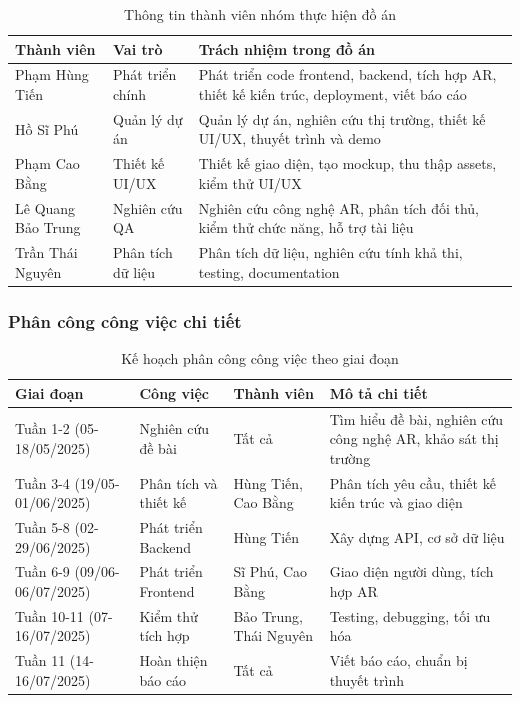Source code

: \documentclass[12pt,a4paper]{article}
\begin{document}
\begin{table}[H]
\centering
\caption{Thông tin thành viên nhóm thực hiện đồ án}
\label{tab:team-members}
\begin{tabular}{@{}>{\raggedright\arraybackslash}p{3cm}>{\raggedright\arraybackslash}p{3cm}>{\raggedright\arraybackslash}p{6cm}@{}}
\toprule
\textbf{Thành viên} & \textbf{Vai trò} & \textbf{Trách nhiệm trong đồ án} \\
\midrule
Phạm Hùng Tiến & Phát triển chính & Phát triển code frontend, backend, tích hợp AR, thiết kế kiến trúc, deployment, viết báo cáo \\
Hồ Sĩ Phú & Quản lý dự án & Quản lý dự án, nghiên cứu thị trường, thiết kế UI/UX, thuyết trình và demo \\
Phạm Cao Bằng & Thiết kế UI/UX & Thiết kế giao diện, tạo mockup, thu thập assets, kiểm thử UI/UX \\
Lê Quang Bảo Trung & Nghiên cứu QA & Nghiên cứu công nghệ AR, phân tích đối thủ, kiểm thử chức năng, hỗ trợ tài liệu \\
Trần Thái Nguyên & Phân tích dữ liệu & Phân tích dữ liệu, nghiên cứu tính khả thi, testing, documentation \\
\bottomrule
\end{tabular}
\end{table}

\subsubsection{Phân công công việc chi tiết}

\begin{table}[H]
\centering
\caption{Kế hoạch phân công công việc theo giai đoạn}
\label{tab:work-allocation}
\begin{tabular}{@{}>{\raggedright\arraybackslash}p{2cm}>{\raggedright\arraybackslash}p{3cm}>{\raggedright\arraybackslash}p{2cm}>{\raggedright\arraybackslash}p{5cm}@{}}
\toprule
\textbf{Giai đoạn} & \textbf{Công việc} & \textbf{Thành viên} & \textbf{Mô tả chi tiết} \\
\midrule
Tuần 1-2 (05-18/05/2025) & Nghiên cứu đề bài & Tất cả & Tìm hiểu đề bài, nghiên cứu công nghệ AR, khảo sát thị trường \\
Tuần 3-4 (19/05-01/06/2025) & Phân tích và thiết kế & Hùng Tiến, Cao Bằng & Phân tích yêu cầu, thiết kế kiến trúc và giao diện \\
Tuần 5-8 (02-29/06/2025) & Phát triển Backend & Hùng Tiến & Xây dựng API, cơ sở dữ liệu \\
Tuần 6-9 (09/06-06/07/2025) & Phát triển Frontend & Sĩ Phú, Cao Bằng & Giao diện người dùng, tích hợp AR \\
Tuần 10-11 (07-16/07/2025) & Kiểm thử tích hợp & Bảo Trung, Thái Nguyên & Testing, debugging, tối ưu hóa \\
Tuần 11 (14-16/07/2025) & Hoàn thiện báo cáo & Tất cả & Viết báo cáo, chuẩn bị thuyết trình \\
\bottomrule
\end{tabular}
\end{table}
\end{document}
******************************
◆ **Exercise directions**: Output every entry above exactly, minus the pictures.

◆ **Answer**:
Source code

: \documentclass[12pt,a4paper]{article}
\begin{document}
\begin{table}[H]
\centering
\caption{Thông tin thành viên nhóm thực hiện đồ án}
\label{tab:team-members}
\begin{tabular}{@{}>{\raggedright\arraybackslash}p{3cm}>{\raggedright\arraybackslash}p{3cm}>{\raggedright\arraybackslash}p{6cm}@{}}
\toprule
\textbf{Thành viên} & \textbf{Vai trò} & \textbf{Trách nhiệm trong đồ án} \\
\midrule
Phạm Hùng Tiến & Phát triển chính & Phát triển code frontend, backend, tích hợp AR, thiết kế kiến trúc, deployment, viết báo cáo \\
Hồ Sĩ Phú & Quản lý dự án & Quản lý dự án, nghiên cứu thị trường, thiết kế UI/UX, thuyết trình và demo \\
Phạm Cao Bằng & Thiết kế UI/UX & Thiết kế giao diện, tạo mockup, thu thập assets, kiểm thử UI/UX \\
Lê Quang Bảo Trung & Nghiên cứu QA & Nghiên cứu công nghệ AR, phân tích đối thủ, kiểm thử chức năng, hỗ trợ tài liệu \\
Trần Thái Nguyên & Phân tích dữ liệu & Phân tích dữ liệu, nghiên cứu tính khả thi, testing, documentation \\
\bottomrule
\end{tabular}
\end{table}

\subsubsection{Phân công công việc chi tiết}

\begin{table}[H]
\centering
\caption{Kế hoạch phân công công việc theo giai đoạn}
\label{tab:work-allocation}
\begin{tabular}{@{}>{\raggedright\arraybackslash}p{2cm}>{\raggedright\arraybackslash}p{3cm}>{\raggedright\arraybackslash}p{2cm}>{\raggedright\arraybackslash}p{5cm}@{}}
\toprule
\textbf{Giai đoạn} & \textbf{Công việc} & \textbf{Thành viên} & \textbf{Mô tả chi tiết} \\
\midrule
Tuần 1-2 (05-18/05/2025) & Nghiên cứu đề bài & Tất cả & Tìm hiểu đề bài, nghiên cứu công nghệ AR, khảo sát thị trường \\
Tuần 3-4 (19/05-01/06/2025) & Phân tích và thiết kế & Hùng Tiến, Cao Bằng & Phân tích yêu cầu, thiết kế kiến trúc và giao diện \\
Tuần 5-8 (02-29/06/2025) & Phát triển Backend & Hùng Tiến & Xây dựng API, cơ sở dữ liệu \\
Tuần 6-9 (09/06-06/07/2025) & Phát triển Frontend & Sĩ Phú, Cao Bằng & Giao diện người dùng, tích hợp AR \\
Tuần 10-11 (07-16/07/2025) & Kiểm thử tích hợp & Bảo Trung, Thái Nguyên & Testing, debugging, tối ưu hóa \\
Tuần 11 (14-16/07/2025) & Hoàn thiện báo cáo & Tất cả & Viết báo cáo, chuẩn bị thuyết trình \\
\bottomrule
\end{tabular}
\end{table}
\end{document}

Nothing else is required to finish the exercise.